U.S. Supreme Court Notebook

Court rejects appeal to outlaw death penalty


WASHINGTON (AP) — The U.S. Supreme Court is rejecting a Pennsylvania inmate's appeal to consider banning the death penalty across the United States.

The justices did not comment Monday in turning away a challenge from death row inmate Shonda Walter.

Walter's appeal plays off Justice Stephen Breyer's call in an impassioned dissent in June to re-evaluate the death penalty in light of problems involving its imposition and use.

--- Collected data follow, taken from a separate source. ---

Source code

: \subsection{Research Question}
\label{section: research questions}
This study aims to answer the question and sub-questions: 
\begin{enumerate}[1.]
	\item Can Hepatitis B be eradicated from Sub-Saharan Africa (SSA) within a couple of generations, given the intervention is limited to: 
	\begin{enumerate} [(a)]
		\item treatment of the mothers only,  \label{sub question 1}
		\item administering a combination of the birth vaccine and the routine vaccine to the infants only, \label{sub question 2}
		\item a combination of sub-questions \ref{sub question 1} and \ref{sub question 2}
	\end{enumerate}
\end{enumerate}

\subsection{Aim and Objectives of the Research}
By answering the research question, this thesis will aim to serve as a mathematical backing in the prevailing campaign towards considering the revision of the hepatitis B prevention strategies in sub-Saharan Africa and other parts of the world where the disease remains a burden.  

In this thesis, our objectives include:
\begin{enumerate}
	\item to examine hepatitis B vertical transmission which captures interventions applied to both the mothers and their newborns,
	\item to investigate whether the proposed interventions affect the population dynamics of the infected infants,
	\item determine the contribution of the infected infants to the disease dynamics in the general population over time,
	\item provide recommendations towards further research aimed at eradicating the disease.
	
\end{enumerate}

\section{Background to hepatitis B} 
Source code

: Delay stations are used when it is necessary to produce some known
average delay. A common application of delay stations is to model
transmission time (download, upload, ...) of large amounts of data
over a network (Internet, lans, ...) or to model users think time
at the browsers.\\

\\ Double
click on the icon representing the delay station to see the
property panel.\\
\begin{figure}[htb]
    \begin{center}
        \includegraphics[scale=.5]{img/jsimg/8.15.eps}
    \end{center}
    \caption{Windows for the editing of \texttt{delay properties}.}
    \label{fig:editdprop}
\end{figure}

Breyer renewed his plea last week when he was the lone justice willing to give a last-minute reprieve to an Alabama death row inmate who was later put to death.

 

Dourt rejects county’s appeal over legal fees
 

WASHINGTON (AP) — The Supreme Court won't hear an appeal from lawyers representing Shelby County, Alabama, who tried to recover $2 million in attorney fees from the U.S. government in a case that nullified a key part of the Voting Rights Act.

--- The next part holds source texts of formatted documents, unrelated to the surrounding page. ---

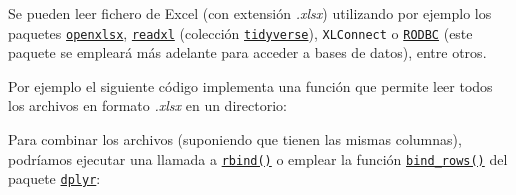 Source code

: \documentclass[
]{book}
\newenvironment{Shaded}{\begin{snugshade}}{\end{snugshade}}
\newcommand{\AttributeTok}[1]{\textcolor[rgb]{0.13,0.29,0.53}{#1}}
\newcommand{\CommentTok}[1]{\textcolor[rgb]{0.56,0.35,0.01}{\textit{#1}}}
\newcommand{\ControlFlowTok}[1]{\textcolor[rgb]{0.13,0.29,0.53}{\textbf{#1}}}
\newcommand{\FunctionTok}[1]{\textcolor[rgb]{0.13,0.29,0.53}{\textbf{#1}}}
\newcommand{\NormalTok}[1]{#1}
\newcommand{\OtherTok}[1]{\textcolor[rgb]{0.56,0.35,0.01}{#1}}
\newcommand{\SpecialCharTok}[1]{\textcolor[rgb]{0.81,0.36,0.00}{\textbf{#1}}}
\newcommand{\StringTok}[1]{\textcolor[rgb]{0.31,0.60,0.02}{#1}}
\begin{document}
Se pueden leer fichero de
Excel (con extensión \emph{.xlsx}) utilizando por ejemplo los paquetes \href{https://cran.r-project.org/web/packages/openxlsx/index.html}{\texttt{openxlsx}}, \href{https://readxl.tidyverse.org}{\texttt{readxl}} (colección \href{https://www.tidyverse.org/}{\texttt{tidyverse}}), \texttt{XLConnect} o
\href{https://cran.r-project.org/web/packages/RODBC/index.html}{\texttt{RODBC}} (este paquete se empleará más adelante para acceder a bases de datos),
entre otros.

Por ejemplo el siguiente código implementa una función que permite leer todos
los archivos en formato \emph{.xlsx} en un directorio:

\begin{Shaded}
\end{Shaded}

Para combinar los archivos (suponiendo que tienen las mismas columnas), podríamos ejecutar una llamada a \href{https://www.rdocumentation.org/packages/base/versions/3.6.1/topics/rbind}{\texttt{rbind()}}
o emplear la función \href{https://www.rdocumentation.org/packages/dplyr/versions/0.7.8/topics/bind}{\texttt{bind\_rows()}}
del paquete \href{https://dplyr.tidyverse.org}{\texttt{dplyr}}:
\end{document}
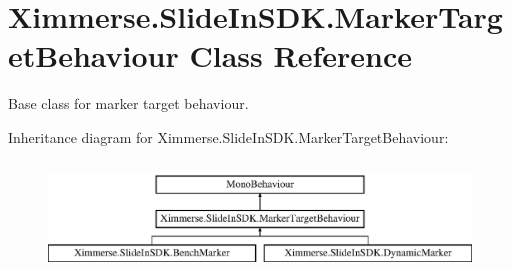 \hypertarget{class_ximmerse_1_1_slide_in_s_d_k_1_1_marker_target_behaviour}{}\section{Ximmerse.\+Slide\+In\+S\+D\+K.\+Marker\+Target\+Behaviour Class Reference}
\label{class_ximmerse_1_1_slide_in_s_d_k_1_1_marker_target_behaviour}


Base class for marker target behaviour.  


Inheritance diagram for Ximmerse.\+Slide\+In\+S\+D\+K.\+Marker\+Target\+Behaviour\+:\begin{figure}[H]
\begin{center}
\leavevmode
\includegraphics[height=2.989324cm]{class_ximmerse_1_1_slide_in_s_d_k_1_1_marker_target_behaviour}
\end{center}
\end{figure}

The justices on Monday let stand a lower court ruling that said the county's civil rights lawsuit did not advance the law's anti-discriminatory purposes and didn't qualify for fee recovery.

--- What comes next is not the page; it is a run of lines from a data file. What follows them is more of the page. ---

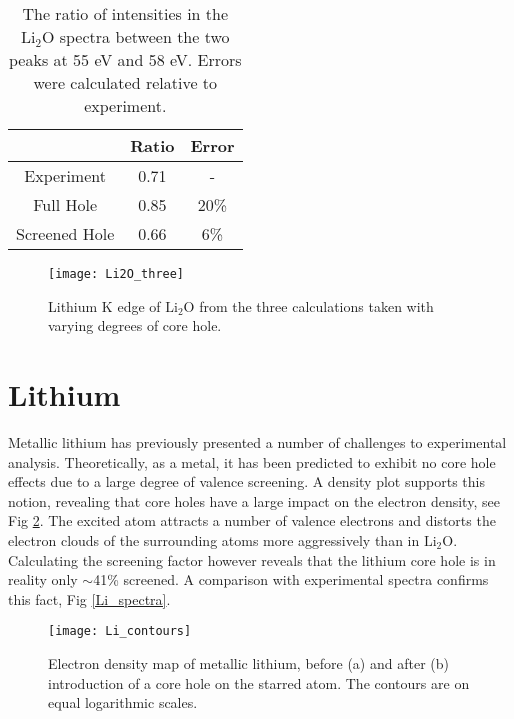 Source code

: \begin{table}
	\centering
	\begin{tabular}{ccc}
		& Ratio & Error \\
		\hline
		Experiment & 0.71 & -  \\
		Full Hole & 0.85 & 20\%  \\
		Screened Hole & 0.66 & 6\%  \\
		
	\end{tabular}
	\caption{The ratio of intensities in the $\mathrm{Li_2O}$ spectra between the two peaks at 55 eV and 58 eV.  Errors were calculated relative to experiment.   }
	\label{ratio}
\end{table}




\begin{figure}
	\centering
	\texttt{[image: Li2O\_three]}
	\caption{Lithium K edge of $ \mathrm{Li_2O} $ from the three calculations taken with varying degrees of core hole. }
	\label{Li2O_three}
\end{figure}

\section{Lithium}
Metallic lithium has previously presented a  number of challenges to experimental analysis. Theoretically, as a metal, it has been predicted to exhibit no core hole effects due to a large degree of valence screening. A density plot supports this notion, revealing that core  holes have a large impact on the electron density, see Fig \ref{Li_countours}.  The excited atom attracts a number of valence electrons and  distorts the electron clouds of the surrounding atoms more aggressively than in $ \mathrm{Li_2O} $.  Calculating the screening factor however reveals that the lithium core hole is in reality only $ \sim$41\% screened.  A comparison with experimental spectra confirms this fact, Fig \ref{Li_spectra}.


\begin{figure}
	\centering
	\texttt{[image: Li\_contours]}
	\caption{Electron density map of metallic lithium, before (a) and after (b) introduction of a core hole on the starred atom.  The contours are on equal logarithmic scales.}
	\label{Li_countours}
\end{figure}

Shelby County had prevailed in 2013 when the Supreme Court voted 5-4 to eliminate the Justice Department's ability to stop potentially discriminatory voting laws before they take effect.

The county argued that winning the case allowed it to recover attorney fees. But a federal appeals court said Congress was not trying to encourage litigation "to neuter the act's central tool."

 

Convict in carjack slayings loses at Supreme Court
 

HOUSTON (AP) — The U.S. Supreme Court has refused to review an appeal from a 27-year-old Houston man on death row for the shooting deaths of a young couple during a carjacking nearly 10 years ago. The high court, without comment Monday, rejected the case of Dexter Darnell Johnson.

A Harris County jury condemned him for the June 2006 slayings of 23-year-old Maria Aparece, of Sugar Land, and her 17-year-old boyfriend Huy Ngo, of Houston. Aparece was from the Philippines and a pre-nursing student. Ngo had moved to Houston with his family from France.

When his sentence was announced in court, Johnson threw a chair and had to be tackled by sheriff's deputies. Testimony showed he was leader of a gang responsible for several slayings.
He does not yet have an execution date.

 

Man to die in June for slaying loses at court
 

HUNTSVILLE, Texas (AP) — The U.S. Supreme Court has refused to review the case of a man set to die later this year for the slaying of a 64-year-old Dallas-area woman 18 years ago.
The high court, without comment, rejected Monday the appeal of 46-year-old Charles Don Flores.

Flores is scheduled for lethal injection June 2 for the January 1998 shooting death of Elizabeth Black at her home in Farmers Branch. His trial attorneys argued another man was the shooter during a robbery attempt. Flores is one of at least nine Texas death row inmates with an execution date for this year.